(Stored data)
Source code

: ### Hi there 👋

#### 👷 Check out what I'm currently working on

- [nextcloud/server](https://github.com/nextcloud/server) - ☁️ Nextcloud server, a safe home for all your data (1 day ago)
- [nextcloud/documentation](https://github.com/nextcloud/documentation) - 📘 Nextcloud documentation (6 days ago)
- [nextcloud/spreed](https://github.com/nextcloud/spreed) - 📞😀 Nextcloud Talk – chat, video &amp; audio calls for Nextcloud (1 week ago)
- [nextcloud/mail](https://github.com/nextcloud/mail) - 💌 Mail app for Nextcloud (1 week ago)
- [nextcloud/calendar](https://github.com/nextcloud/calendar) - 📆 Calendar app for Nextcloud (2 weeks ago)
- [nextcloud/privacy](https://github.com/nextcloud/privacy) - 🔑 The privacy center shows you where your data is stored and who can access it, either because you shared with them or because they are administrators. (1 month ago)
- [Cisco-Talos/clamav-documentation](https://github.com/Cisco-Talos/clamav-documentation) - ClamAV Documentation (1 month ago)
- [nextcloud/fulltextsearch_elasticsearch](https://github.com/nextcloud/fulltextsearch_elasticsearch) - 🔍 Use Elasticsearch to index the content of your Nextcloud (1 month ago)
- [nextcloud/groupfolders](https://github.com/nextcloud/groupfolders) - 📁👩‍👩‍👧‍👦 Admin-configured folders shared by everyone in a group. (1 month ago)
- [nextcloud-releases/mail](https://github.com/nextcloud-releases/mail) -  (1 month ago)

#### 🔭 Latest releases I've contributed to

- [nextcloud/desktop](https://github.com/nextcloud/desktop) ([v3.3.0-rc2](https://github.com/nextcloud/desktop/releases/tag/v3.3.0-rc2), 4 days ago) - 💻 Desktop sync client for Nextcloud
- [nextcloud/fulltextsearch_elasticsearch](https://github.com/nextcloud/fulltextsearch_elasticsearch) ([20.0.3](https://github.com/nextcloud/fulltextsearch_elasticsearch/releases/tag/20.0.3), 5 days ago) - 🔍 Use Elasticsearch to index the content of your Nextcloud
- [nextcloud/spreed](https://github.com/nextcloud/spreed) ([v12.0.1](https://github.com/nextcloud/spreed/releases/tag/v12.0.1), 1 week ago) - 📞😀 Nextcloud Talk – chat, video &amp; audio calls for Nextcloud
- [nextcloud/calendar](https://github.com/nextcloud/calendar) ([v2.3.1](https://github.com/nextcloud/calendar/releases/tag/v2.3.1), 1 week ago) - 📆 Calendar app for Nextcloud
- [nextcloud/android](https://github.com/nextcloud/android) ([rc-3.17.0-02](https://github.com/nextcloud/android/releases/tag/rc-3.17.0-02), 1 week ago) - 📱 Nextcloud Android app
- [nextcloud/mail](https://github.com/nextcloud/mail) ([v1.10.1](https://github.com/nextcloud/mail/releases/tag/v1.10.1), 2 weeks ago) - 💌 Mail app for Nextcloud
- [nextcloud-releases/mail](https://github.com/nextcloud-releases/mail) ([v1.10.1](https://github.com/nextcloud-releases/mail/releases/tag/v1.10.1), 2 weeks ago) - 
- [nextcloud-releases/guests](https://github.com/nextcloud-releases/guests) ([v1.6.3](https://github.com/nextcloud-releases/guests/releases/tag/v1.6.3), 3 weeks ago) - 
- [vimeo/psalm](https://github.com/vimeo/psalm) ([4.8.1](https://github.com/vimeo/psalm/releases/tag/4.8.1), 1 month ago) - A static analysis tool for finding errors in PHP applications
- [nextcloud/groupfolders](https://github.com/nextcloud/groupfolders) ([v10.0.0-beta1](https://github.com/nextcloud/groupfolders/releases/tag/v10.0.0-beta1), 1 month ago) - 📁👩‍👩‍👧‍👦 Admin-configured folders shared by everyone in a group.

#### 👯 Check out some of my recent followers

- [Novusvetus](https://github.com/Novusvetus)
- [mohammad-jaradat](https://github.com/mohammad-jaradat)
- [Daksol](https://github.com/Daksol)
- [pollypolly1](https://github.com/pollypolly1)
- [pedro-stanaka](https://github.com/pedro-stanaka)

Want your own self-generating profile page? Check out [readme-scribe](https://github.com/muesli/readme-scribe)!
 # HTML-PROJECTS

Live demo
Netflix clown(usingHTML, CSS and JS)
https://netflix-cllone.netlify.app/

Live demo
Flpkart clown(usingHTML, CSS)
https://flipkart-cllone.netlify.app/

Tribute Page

> **Exercise directions**: All lines of the records containing "video" should be shown.

> **Solution to this task**:
- [nextcloud/spreed](https://github.com/nextcloud/spreed) - 📞😀 Nextcloud Talk – chat, video &amp; audio calls for Nextcloud (1 week ago)
- [nextcloud/spreed](https://github.com/nextcloud/spreed) ([v12.0.1](https://github.com/nextcloud/spreed/releases/tag/v12.0.1), 1 week ago) - 📞😀 Nextcloud Talk – chat, video &amp; audio calls for Nextcloud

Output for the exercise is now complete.